_Saved entries_

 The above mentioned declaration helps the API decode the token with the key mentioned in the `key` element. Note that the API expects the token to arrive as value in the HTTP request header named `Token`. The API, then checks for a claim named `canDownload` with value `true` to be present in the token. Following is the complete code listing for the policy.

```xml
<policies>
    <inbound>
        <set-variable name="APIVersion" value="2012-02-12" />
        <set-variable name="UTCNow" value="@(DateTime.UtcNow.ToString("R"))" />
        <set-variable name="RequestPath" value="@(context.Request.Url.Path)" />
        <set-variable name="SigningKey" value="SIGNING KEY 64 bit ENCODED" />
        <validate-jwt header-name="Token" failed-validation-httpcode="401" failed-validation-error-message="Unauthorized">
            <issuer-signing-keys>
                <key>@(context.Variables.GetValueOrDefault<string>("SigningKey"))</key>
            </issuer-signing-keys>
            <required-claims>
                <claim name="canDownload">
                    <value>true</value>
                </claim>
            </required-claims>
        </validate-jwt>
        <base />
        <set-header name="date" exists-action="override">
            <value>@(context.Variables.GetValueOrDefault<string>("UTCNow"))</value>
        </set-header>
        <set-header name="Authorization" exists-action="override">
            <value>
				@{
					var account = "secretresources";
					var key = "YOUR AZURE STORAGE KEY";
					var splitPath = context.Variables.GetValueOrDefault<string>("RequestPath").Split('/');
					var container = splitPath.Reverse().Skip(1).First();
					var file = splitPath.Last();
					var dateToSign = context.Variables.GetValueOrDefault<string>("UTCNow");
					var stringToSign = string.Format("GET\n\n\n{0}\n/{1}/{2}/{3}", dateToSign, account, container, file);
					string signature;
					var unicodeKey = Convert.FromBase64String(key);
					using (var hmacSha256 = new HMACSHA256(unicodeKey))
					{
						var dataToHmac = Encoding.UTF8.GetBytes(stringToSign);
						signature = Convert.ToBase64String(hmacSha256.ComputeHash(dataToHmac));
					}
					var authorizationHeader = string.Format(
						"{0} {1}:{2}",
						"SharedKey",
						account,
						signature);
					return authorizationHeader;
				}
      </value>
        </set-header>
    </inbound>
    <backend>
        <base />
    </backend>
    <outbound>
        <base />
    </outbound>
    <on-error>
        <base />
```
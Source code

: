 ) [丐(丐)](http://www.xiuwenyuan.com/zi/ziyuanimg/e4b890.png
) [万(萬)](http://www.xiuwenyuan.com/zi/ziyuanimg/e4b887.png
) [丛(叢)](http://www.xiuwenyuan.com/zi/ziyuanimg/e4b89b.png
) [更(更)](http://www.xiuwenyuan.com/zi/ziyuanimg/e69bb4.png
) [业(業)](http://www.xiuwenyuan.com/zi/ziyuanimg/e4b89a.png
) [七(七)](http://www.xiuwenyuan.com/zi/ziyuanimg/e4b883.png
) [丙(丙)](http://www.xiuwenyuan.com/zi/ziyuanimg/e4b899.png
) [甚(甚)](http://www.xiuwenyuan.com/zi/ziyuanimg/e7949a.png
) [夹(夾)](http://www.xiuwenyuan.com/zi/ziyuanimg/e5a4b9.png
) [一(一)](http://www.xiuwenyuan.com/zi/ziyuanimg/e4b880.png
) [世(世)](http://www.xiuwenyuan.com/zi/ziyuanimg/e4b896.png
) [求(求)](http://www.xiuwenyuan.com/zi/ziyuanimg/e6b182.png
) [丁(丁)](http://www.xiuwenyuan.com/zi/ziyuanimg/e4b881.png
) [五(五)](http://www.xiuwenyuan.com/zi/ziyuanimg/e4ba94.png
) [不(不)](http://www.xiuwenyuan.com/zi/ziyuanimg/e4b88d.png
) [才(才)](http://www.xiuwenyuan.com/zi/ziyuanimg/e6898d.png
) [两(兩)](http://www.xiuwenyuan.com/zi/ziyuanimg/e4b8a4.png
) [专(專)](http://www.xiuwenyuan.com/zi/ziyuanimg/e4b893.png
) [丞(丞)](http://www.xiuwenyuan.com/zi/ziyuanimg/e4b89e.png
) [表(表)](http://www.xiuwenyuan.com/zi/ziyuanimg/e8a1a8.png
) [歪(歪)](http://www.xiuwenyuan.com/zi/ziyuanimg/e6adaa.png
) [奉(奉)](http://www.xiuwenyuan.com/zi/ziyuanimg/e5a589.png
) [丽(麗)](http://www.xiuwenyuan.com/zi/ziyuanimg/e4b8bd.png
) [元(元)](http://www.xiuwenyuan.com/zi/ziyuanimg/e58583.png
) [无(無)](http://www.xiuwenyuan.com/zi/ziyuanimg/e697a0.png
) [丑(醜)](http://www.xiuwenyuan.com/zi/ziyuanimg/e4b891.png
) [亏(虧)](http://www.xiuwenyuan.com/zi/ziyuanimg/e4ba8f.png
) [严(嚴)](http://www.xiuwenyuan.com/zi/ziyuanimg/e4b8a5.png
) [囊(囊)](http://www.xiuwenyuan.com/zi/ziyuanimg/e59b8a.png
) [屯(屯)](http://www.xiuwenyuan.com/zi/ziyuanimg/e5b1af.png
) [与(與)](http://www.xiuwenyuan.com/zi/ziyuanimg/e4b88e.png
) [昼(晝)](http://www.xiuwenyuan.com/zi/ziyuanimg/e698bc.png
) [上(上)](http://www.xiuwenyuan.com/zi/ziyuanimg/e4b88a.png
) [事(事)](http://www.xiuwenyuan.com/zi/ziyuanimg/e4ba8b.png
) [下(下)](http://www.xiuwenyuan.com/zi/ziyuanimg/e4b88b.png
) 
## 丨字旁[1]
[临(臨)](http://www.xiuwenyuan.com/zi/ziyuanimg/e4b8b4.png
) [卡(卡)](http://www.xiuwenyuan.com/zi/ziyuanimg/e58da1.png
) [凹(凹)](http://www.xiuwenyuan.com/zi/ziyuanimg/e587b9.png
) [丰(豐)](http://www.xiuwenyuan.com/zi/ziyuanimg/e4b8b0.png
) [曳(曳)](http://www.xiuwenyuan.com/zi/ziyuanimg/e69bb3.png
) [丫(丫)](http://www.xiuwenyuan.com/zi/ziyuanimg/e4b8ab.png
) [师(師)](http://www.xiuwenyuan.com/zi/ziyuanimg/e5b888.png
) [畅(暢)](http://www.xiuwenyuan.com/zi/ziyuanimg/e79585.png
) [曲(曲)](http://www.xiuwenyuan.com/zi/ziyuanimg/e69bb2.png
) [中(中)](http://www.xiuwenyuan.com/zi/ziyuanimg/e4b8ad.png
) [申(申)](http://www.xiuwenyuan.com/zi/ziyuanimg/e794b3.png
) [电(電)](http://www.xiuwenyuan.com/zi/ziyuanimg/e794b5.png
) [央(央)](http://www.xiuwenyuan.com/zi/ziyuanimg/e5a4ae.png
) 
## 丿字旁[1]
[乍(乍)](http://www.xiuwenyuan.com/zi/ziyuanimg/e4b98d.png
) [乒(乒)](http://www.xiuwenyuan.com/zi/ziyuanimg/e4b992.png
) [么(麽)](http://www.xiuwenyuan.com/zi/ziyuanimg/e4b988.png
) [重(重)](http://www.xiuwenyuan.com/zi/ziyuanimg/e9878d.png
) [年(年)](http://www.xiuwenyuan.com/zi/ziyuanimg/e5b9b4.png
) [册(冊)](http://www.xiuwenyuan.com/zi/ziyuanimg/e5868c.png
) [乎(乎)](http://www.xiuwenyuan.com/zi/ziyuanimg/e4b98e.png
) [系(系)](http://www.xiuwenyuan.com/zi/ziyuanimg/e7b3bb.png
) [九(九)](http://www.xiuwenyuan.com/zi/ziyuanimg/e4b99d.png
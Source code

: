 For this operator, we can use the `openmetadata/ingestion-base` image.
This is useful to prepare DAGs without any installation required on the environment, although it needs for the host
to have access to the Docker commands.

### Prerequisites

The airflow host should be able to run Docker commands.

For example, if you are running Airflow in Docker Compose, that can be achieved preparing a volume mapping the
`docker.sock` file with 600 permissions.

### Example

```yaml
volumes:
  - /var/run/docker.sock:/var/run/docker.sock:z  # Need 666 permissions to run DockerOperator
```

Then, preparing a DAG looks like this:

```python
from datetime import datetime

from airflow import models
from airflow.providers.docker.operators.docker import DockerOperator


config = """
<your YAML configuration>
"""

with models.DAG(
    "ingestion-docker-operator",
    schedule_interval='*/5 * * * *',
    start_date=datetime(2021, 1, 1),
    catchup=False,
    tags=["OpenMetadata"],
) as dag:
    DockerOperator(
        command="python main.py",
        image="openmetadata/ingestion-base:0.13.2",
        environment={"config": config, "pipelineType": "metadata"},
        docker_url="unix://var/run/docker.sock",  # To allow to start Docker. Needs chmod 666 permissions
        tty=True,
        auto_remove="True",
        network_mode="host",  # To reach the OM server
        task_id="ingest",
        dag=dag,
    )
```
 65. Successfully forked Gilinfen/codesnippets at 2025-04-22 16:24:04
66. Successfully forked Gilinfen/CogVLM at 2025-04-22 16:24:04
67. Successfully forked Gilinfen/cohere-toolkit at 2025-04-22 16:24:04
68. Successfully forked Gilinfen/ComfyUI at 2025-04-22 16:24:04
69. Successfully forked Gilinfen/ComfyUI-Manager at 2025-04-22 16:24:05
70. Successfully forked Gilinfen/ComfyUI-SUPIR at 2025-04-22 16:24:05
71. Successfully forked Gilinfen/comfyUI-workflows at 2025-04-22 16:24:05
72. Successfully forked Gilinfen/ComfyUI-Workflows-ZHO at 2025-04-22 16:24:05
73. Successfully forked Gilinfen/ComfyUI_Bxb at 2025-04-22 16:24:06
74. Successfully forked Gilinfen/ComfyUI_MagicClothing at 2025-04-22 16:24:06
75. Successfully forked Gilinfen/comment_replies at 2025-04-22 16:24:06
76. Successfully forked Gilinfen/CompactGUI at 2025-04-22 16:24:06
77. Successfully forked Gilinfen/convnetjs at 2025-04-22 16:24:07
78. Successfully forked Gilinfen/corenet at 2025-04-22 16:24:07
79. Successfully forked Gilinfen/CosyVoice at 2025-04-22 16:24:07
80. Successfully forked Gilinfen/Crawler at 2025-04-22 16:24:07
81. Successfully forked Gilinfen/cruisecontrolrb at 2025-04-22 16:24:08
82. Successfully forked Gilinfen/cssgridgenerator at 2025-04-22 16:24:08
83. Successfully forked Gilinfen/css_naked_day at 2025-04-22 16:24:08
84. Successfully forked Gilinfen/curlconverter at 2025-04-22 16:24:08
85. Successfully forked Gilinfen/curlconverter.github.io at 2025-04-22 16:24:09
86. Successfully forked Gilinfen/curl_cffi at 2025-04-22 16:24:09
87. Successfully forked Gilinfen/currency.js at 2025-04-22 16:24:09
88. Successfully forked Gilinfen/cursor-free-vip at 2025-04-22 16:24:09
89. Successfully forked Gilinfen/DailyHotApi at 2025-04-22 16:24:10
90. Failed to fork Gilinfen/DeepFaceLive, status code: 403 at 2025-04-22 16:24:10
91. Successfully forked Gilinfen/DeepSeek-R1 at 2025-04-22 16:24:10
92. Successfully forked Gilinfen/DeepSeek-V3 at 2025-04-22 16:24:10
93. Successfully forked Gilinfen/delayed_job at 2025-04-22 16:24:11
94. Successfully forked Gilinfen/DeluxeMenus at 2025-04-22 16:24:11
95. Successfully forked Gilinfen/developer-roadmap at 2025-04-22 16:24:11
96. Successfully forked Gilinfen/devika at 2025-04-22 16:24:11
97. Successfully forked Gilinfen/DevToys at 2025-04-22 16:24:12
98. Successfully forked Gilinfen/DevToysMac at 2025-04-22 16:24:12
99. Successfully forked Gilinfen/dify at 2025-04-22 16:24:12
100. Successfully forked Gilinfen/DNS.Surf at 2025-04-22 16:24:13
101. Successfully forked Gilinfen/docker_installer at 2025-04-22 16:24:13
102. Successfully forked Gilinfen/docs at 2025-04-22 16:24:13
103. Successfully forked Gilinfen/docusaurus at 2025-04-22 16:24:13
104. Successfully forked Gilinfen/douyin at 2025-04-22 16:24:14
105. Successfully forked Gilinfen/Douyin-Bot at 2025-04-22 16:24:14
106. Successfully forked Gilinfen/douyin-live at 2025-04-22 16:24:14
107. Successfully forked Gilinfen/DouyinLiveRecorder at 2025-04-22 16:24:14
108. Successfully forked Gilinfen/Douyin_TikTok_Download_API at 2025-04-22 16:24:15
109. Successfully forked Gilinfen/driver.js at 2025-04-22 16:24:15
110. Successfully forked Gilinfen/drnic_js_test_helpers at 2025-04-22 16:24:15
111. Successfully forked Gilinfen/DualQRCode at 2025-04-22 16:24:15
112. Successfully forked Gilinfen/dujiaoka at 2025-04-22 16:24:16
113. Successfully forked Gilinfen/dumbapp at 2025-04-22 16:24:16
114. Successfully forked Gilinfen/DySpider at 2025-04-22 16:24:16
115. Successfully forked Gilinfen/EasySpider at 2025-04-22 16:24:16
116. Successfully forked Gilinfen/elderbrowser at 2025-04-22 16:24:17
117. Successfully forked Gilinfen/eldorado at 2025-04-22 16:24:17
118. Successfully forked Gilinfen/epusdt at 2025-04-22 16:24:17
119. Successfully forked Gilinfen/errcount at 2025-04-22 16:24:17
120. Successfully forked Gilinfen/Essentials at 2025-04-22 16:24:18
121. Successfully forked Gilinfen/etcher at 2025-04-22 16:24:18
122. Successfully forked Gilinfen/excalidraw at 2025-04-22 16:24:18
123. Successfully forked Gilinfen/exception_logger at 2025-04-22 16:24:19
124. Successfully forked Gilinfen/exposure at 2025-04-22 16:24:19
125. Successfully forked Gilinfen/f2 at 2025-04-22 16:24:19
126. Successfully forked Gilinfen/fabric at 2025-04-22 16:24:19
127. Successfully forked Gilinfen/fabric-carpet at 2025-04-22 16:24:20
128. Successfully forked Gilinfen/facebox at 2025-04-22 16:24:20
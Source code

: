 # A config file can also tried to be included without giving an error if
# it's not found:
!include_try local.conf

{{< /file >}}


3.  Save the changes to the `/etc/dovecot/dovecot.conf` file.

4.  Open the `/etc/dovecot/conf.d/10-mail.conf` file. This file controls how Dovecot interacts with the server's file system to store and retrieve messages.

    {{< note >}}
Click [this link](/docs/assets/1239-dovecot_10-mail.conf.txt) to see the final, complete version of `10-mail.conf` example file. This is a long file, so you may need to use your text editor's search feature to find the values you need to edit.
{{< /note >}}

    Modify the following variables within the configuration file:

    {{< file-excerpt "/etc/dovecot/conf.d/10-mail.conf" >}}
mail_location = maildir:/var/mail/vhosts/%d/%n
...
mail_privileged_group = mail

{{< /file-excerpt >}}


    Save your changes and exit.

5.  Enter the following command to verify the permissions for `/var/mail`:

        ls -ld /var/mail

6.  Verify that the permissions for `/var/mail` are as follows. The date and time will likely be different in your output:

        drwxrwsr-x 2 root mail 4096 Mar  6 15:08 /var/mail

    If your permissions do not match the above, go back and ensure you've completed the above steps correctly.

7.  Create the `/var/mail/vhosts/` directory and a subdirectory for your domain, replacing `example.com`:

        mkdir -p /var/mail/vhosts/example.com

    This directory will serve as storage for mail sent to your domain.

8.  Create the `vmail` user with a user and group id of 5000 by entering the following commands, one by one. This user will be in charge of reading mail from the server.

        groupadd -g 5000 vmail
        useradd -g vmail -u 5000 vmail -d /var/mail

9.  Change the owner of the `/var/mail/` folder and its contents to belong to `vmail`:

_ASSIGNMENT_
Pull each line containing "issuer" from the records.

_FINAL ANSWER_
            <issuer-signing-keys>
            </issuer-signing-keys>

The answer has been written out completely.